What should we make of the recent and well-reported ‘resurgence’ of jazz? For those with a longstanding involvement with the music, the richness, vibrancy and quality of jazz in Britain today will not come as a surprise. But lately jazz has achieved a particular resonance that extends beyond the places and spaces in which it is usually appreciated. Are we, perhaps, entering a new ‘jazz age’? The term ‘jazz age’ was popularised by American author F. Scott Fitzgerald, whose short stories Tales of the Jazz Age were published in 1922. Jazz, as a profoundly modern music that also had exotic and escapist appeal, had a special relevance in Britain in the traumatic aftermath of the First World War. Jazz dancing as a social activity encouraged the emerging division between generations, individual freedom of expression and the liberation and sexual freedom of women. As such jazz both attracted and repelled Britons. But as R.W.S. Mendl asserted in The Appeal of Jazz, the first British book on the subject, jazz clearly represented ‘the spirit of the age written in the music of the people’ (1927).
Jazz came to Britain via pre-existing transatlantic routes into mainstream environments – variety theatre, dance halls and radio – where the public could easily experience it. The visits of the Original Dixieland Jazz Band, from New Orleans, who arrived in Britain one hundred years ago this week, and the all-black Southern Syncopated Orchestra who followed soon after, were crucial to the development of jazz in this country. However, the idea of jazz, if not its musical characteristics, had already been well-established in mainstream popular culture prior to their arrival and this influenced their reception.
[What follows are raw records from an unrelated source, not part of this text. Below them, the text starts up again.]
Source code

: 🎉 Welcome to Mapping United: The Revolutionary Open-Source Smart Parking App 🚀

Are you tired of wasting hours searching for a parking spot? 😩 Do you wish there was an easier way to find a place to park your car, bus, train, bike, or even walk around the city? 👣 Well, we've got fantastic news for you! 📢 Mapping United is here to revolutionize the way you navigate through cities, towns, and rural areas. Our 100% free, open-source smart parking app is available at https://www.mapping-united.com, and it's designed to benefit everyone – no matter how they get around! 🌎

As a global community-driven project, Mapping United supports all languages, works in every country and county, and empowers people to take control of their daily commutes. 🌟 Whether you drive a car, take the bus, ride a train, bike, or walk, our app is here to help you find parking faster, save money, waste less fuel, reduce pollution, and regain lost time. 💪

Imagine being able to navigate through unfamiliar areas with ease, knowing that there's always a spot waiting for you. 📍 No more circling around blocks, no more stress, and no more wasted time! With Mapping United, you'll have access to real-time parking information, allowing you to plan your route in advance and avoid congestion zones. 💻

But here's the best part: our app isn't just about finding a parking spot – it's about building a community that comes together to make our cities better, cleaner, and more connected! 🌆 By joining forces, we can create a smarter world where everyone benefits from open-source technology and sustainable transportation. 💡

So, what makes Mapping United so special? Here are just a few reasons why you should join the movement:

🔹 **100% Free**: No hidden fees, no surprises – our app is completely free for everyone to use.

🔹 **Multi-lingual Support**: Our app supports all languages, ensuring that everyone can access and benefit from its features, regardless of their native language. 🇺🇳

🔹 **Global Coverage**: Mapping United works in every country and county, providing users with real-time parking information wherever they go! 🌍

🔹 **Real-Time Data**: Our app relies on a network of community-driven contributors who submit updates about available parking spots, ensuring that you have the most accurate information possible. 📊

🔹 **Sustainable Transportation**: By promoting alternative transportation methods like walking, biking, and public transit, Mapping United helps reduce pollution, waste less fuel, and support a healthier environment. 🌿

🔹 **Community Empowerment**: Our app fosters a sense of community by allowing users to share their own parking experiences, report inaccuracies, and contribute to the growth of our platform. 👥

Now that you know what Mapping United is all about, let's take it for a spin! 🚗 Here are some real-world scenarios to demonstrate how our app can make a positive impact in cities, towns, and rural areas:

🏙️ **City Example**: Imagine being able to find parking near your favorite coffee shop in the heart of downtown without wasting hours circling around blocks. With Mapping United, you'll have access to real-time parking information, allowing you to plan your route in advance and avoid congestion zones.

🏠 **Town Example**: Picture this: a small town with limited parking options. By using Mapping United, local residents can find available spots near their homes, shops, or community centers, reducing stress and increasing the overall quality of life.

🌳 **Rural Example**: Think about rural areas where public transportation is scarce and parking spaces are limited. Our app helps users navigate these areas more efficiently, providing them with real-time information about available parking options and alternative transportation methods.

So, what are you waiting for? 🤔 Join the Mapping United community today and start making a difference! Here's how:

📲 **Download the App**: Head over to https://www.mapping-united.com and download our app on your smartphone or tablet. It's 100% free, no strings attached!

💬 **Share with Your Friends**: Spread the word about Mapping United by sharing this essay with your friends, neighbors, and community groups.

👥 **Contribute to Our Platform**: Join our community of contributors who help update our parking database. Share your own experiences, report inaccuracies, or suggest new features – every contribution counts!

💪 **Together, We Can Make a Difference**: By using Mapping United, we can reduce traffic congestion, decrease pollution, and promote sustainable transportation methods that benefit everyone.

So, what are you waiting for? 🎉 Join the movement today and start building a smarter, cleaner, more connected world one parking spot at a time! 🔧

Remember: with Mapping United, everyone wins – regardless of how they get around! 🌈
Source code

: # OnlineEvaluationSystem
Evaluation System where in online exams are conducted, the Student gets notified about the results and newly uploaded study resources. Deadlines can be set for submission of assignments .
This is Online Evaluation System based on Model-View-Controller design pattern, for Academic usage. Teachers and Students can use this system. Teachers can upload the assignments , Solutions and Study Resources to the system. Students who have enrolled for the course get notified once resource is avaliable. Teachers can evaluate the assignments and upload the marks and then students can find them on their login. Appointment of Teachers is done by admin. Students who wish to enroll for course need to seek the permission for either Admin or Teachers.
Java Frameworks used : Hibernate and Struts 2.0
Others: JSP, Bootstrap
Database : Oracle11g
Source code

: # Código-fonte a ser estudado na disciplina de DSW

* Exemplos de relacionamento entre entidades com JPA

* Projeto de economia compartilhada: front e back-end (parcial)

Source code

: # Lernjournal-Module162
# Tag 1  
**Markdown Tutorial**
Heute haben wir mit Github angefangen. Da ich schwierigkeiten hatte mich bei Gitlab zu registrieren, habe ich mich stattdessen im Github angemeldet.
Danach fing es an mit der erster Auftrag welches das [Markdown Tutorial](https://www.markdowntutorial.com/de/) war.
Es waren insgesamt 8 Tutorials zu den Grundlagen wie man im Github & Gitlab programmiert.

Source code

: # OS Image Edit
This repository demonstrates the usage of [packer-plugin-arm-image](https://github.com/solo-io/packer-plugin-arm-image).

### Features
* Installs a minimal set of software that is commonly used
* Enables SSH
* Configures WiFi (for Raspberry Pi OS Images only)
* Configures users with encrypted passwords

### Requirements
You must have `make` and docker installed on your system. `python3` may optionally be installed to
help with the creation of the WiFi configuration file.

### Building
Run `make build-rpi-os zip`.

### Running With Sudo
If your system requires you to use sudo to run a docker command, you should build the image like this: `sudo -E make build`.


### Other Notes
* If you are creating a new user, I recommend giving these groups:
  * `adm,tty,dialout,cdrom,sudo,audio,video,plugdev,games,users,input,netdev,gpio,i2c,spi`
During their time in London, the ODJB’s appearances on the variety stage reinforced the idea of jazz as novelty, comic music. On the other hand, the SSO’s concerts of repertoire including spirituals, ragtime and classical music as well as jazz features for Sidney Bechet and drummer Buddy Gilmore, demonstrated a connection between jazz and a heritage of African-American music which became better appreciated as the years went by.
But the main impact of jazz on the British public was as dance music, often alongside rather than separate from the continuation of popular dances such as the waltz. I have long argued for the presence of ‘British jazz’ as distinct from ‘jazz in Britain’ (visiting Americans, or straightforward emulation of imitation of American sources) from the outset. As well as appreciating the early British jazz pioneers, this means properly considering jazz as a component of British popular music more broadly. British dance bands introduced jazz to the general public throughout the country and across Europe – live, on the radio and on records – even took it back to America. In time, specialist infrastructures for jazz developed, but it also remained popular in the mainstream, especially as dance music.
Fundamentally, jazz is a musical form that constantly reinvents itself and remains modern, often transcending established boundaries of genre, format and context to maintain its relevance. This seems to be what has occurred recently: the same spirit of reinvention that propelled jazz into a prime position in the 1920s allows it to flourish today.